[Start of Attachment]

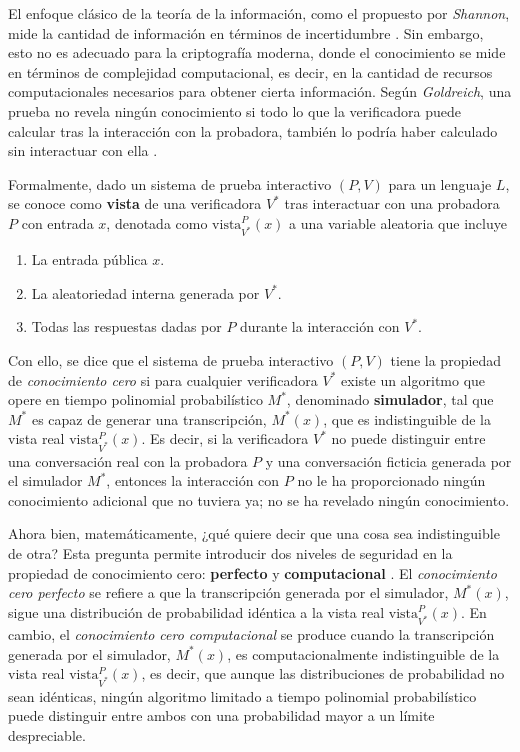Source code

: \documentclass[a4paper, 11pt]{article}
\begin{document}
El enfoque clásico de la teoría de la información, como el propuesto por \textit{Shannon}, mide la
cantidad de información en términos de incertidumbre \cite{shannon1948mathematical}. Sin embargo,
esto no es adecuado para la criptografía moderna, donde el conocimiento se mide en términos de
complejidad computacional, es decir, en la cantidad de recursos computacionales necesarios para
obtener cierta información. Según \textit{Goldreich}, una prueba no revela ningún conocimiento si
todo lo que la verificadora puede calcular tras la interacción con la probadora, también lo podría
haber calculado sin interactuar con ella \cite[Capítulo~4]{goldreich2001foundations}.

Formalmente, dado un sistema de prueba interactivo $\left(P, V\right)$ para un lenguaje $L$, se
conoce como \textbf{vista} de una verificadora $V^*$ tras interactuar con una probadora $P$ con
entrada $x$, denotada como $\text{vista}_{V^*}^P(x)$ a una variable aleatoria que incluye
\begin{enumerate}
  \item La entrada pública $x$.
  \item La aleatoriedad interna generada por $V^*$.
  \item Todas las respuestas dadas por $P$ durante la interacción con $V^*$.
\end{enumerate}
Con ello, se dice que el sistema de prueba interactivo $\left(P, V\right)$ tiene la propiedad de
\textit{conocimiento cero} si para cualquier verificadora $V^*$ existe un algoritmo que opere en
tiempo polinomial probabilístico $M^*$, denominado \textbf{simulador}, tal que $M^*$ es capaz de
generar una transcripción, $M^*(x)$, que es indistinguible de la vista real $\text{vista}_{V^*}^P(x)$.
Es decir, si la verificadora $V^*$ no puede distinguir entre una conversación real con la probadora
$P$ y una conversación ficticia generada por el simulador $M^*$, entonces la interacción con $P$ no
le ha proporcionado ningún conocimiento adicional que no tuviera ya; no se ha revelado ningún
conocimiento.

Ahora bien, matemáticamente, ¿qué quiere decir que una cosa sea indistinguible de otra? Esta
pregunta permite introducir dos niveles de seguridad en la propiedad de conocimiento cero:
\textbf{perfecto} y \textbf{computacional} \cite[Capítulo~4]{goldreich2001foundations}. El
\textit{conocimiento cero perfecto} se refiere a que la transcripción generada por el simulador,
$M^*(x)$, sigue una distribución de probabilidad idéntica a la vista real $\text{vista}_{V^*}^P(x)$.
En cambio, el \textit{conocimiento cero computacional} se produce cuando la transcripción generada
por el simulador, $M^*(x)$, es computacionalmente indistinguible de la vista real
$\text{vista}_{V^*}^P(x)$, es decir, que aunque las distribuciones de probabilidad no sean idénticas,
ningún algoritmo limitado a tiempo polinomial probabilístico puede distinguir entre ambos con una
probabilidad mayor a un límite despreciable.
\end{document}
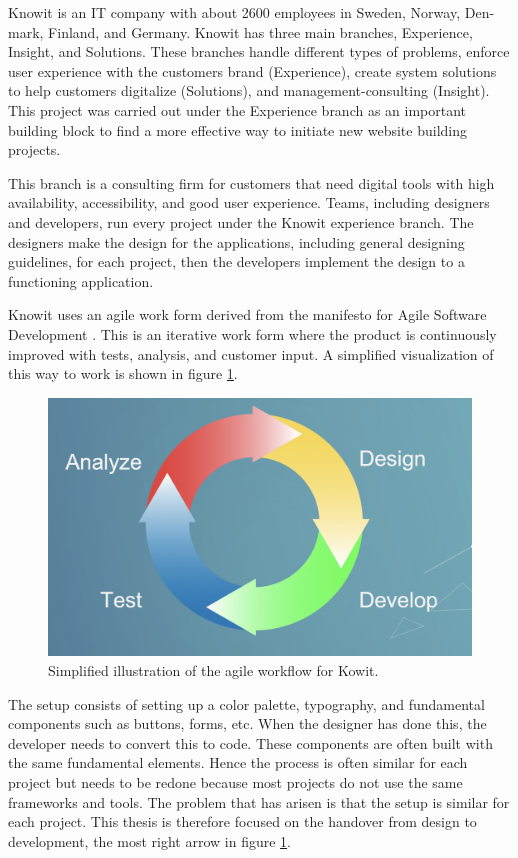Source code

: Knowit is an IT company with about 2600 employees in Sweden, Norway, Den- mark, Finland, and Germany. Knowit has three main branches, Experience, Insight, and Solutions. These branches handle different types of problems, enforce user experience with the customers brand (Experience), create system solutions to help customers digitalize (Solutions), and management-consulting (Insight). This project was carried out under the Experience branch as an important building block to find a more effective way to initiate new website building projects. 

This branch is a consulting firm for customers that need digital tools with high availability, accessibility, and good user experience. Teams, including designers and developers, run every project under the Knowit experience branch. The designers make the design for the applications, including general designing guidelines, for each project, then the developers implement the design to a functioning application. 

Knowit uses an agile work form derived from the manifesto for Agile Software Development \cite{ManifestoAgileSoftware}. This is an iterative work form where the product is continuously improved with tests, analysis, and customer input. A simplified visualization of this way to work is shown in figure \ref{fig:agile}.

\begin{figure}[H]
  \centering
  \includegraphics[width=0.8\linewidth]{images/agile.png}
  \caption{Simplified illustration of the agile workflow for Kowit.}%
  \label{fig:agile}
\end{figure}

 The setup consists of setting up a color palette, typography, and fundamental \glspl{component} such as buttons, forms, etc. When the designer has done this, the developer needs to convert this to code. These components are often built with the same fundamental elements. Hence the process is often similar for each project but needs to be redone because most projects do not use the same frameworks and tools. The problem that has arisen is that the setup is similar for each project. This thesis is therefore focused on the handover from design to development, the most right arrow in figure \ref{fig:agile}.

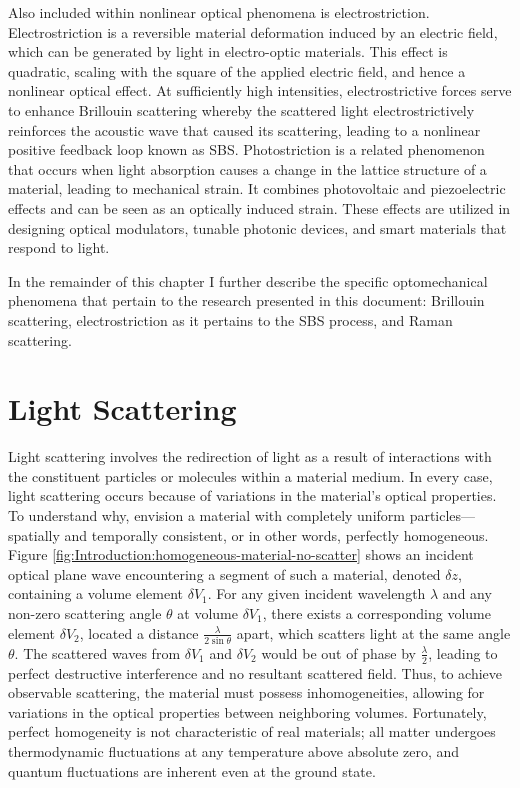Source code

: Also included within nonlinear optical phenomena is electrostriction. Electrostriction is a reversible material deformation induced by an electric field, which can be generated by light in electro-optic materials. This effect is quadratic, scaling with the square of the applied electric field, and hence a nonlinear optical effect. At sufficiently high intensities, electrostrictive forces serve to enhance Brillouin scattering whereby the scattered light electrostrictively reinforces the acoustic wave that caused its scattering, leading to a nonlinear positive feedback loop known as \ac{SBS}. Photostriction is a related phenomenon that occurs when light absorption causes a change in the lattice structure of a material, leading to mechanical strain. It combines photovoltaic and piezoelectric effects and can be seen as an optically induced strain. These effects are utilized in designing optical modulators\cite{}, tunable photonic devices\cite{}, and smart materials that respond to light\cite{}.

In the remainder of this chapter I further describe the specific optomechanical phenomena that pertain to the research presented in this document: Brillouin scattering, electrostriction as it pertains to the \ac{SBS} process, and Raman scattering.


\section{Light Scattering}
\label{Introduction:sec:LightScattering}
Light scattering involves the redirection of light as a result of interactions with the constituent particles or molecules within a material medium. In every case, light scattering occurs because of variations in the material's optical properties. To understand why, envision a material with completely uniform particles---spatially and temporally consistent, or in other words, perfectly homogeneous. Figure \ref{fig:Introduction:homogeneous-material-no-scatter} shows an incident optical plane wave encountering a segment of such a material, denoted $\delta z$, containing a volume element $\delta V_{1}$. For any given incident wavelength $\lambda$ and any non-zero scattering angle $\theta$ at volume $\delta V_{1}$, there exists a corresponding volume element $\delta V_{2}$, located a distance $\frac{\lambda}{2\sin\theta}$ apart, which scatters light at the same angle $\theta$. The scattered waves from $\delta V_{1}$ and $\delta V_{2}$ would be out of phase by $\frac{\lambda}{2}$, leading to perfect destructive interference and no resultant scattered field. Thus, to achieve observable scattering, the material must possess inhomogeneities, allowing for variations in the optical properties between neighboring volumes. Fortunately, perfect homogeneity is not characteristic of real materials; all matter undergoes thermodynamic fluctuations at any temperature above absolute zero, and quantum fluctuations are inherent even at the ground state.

[End of Attachment]

- [Work required]
An exact reproduction of the material above is needed, without its pictures.

- [Your response]
Source code

: \documentclass[a4paper, 11pt]{article}
\begin{document}
El enfoque clásico de la teoría de la información, como el propuesto por \textit{Shannon}, mide la
cantidad de información en términos de incertidumbre \cite{shannon1948mathematical}. Sin embargo,
esto no es adecuado para la criptografía moderna, donde el conocimiento se mide en términos de
complejidad computacional, es decir, en la cantidad de recursos computacionales necesarios para
obtener cierta información. Según \textit{Goldreich}, una prueba no revela ningún conocimiento si
todo lo que la verificadora puede calcular tras la interacción con la probadora, también lo podría
haber calculado sin interactuar con ella \cite[Capítulo~4]{goldreich2001foundations}.

Formalmente, dado un sistema de prueba interactivo $\left(P, V\right)$ para un lenguaje $L$, se
conoce como \textbf{vista} de una verificadora $V^*$ tras interactuar con una probadora $P$ con
entrada $x$, denotada como $\text{vista}_{V^*}^P(x)$ a una variable aleatoria que incluye
\begin{enumerate}
  \item La entrada pública $x$.
  \item La aleatoriedad interna generada por $V^*$.
  \item Todas las respuestas dadas por $P$ durante la interacción con $V^*$.
\end{enumerate}
Con ello, se dice que el sistema de prueba interactivo $\left(P, V\right)$ tiene la propiedad de
\textit{conocimiento cero} si para cualquier verificadora $V^*$ existe un algoritmo que opere en
tiempo polinomial probabilístico $M^*$, denominado \textbf{simulador}, tal que $M^*$ es capaz de
generar una transcripción, $M^*(x)$, que es indistinguible de la vista real $\text{vista}_{V^*}^P(x)$.
Es decir, si la verificadora $V^*$ no puede distinguir entre una conversación real con la probadora
$P$ y una conversación ficticia generada por el simulador $M^*$, entonces la interacción con $P$ no
le ha proporcionado ningún conocimiento adicional que no tuviera ya; no se ha revelado ningún
conocimiento.

Ahora bien, matemáticamente, ¿qué quiere decir que una cosa sea indistinguible de otra? Esta
pregunta permite introducir dos niveles de seguridad en la propiedad de conocimiento cero:
\textbf{perfecto} y \textbf{computacional} \cite[Capítulo~4]{goldreich2001foundations}. El
\textit{conocimiento cero perfecto} se refiere a que la transcripción generada por el simulador,
$M^*(x)$, sigue una distribución de probabilidad idéntica a la vista real $\text{vista}_{V^*}^P(x)$.
En cambio, el \textit{conocimiento cero computacional} se produce cuando la transcripción generada
por el simulador, $M^*(x)$, es computacionalmente indistinguible de la vista real
$\text{vista}_{V^*}^P(x)$, es decir, que aunque las distribuciones de probabilidad no sean idénticas,
ningún algoritmo limitado a tiempo polinomial probabilístico puede distinguir entre ambos con una
probabilidad mayor a un límite despreciable.
\end{document}
Source code

: Knowit is an IT company with about 2600 employees in Sweden, Norway, Den- mark, Finland, and Germany. Knowit has three main branches, Experience, Insight, and Solutions. These branches handle different types of problems, enforce user experience with the customers brand (Experience), create system solutions to help customers digitalize (Solutions), and management-consulting (Insight). This project was carried out under the Experience branch as an important building block to find a more effective way to initiate new website building projects. 

This branch is a consulting firm for customers that need digital tools with high availability, accessibility, and good user experience. Teams, including designers and developers, run every project under the Knowit experience branch. The designers make the design for the applications, including general designing guidelines, for each project, then the developers implement the design to a functioning application. 

Knowit uses an agile work form derived from the manifesto for Agile Software Development \cite{ManifestoAgileSoftware}. This is an iterative work form where the product is continuously improved with tests, analysis, and customer input. A simplified visualization of this way to work is shown in figure \ref{fig:agile}.

\begin{figure}[H]
  \centering
  \includegraphics[width=0.8\linewidth]{images/agile.png}
  \caption{Simplified illustration of the agile workflow for Kowit.}%
  \label{fig:agile}
\end{figure}

 The setup consists of setting up a color palette, typography, and fundamental \glspl{component} such as buttons, forms, etc. When the designer has done this, the developer needs to convert this to code. These components are often built with the same fundamental elements. Hence the process is often similar for each project but needs to be redone because most projects do not use the same frameworks and tools. The problem that has arisen is that the setup is similar for each project. This thesis is therefore focused on the handover from design to development, the most right arrow in figure \ref{fig:agile}.

Source code

: Also included within nonlinear optical phenomena is electrostriction. Electrostriction is a reversible material deformation induced by an electric field, which can be generated by light in electro-optic materials. This effect is quadratic, scaling with the square of the applied electric field, and hence a nonlinear optical effect. At sufficiently high intensities, electrostrictive forces serve to enhance Brillouin scattering whereby the scattered light electrostrictively reinforces the acoustic wave that caused its scattering, leading to a nonlinear positive feedback loop known as \ac{SBS}. Photostriction is a related phenomenon that occurs when light absorption causes a change in the lattice structure of a material, leading to mechanical strain. It combines photovoltaic and piezoelectric effects and can be seen as an optically induced strain. These effects are utilized in designing optical modulators\cite{}, tunable photonic devices\cite{}, and smart materials that respond to light\cite{}.

In the remainder of this chapter I further describe the specific optomechanical phenomena that pertain to the research presented in this document: Brillouin scattering, electrostriction as it pertains to the \ac{SBS} process, and Raman scattering.


\section{Light Scattering}
\label{Introduction:sec:LightScattering}
Light scattering involves the redirection of light as a result of interactions with the constituent particles or molecules within a material medium. In every case, light scattering occurs because of variations in the material's optical properties. To understand why, envision a material with completely uniform particles---spatially and temporally consistent, or in other words, perfectly homogeneous. Figure \ref{fig:Introduction:homogeneous-material-no-scatter} shows an incident optical plane wave encountering a segment of such a material, denoted $\delta z$, containing a volume element $\delta V_{1}$. For any given incident wavelength $\lambda$ and any non-zero scattering angle $\theta$ at volume $\delta V_{1}$, there exists a corresponding volume element $\delta V_{2}$, located a distance $\frac{\lambda}{2\sin\theta}$ apart, which scatters light at the same angle $\theta$. The scattered waves from $\delta V_{1}$ and $\delta V_{2}$ would be out of phase by $\frac{\lambda}{2}$, leading to perfect destructive interference and no resultant scattered field. Thus, to achieve observable scattering, the material must possess inhomogeneities, allowing for variations in the optical properties between neighboring volumes. Fortunately, perfect homogeneity is not characteristic of real materials; all matter undergoes thermodynamic fluctuations at any temperature above absolute zero, and quantum fluctuations are inherent even at the ground state.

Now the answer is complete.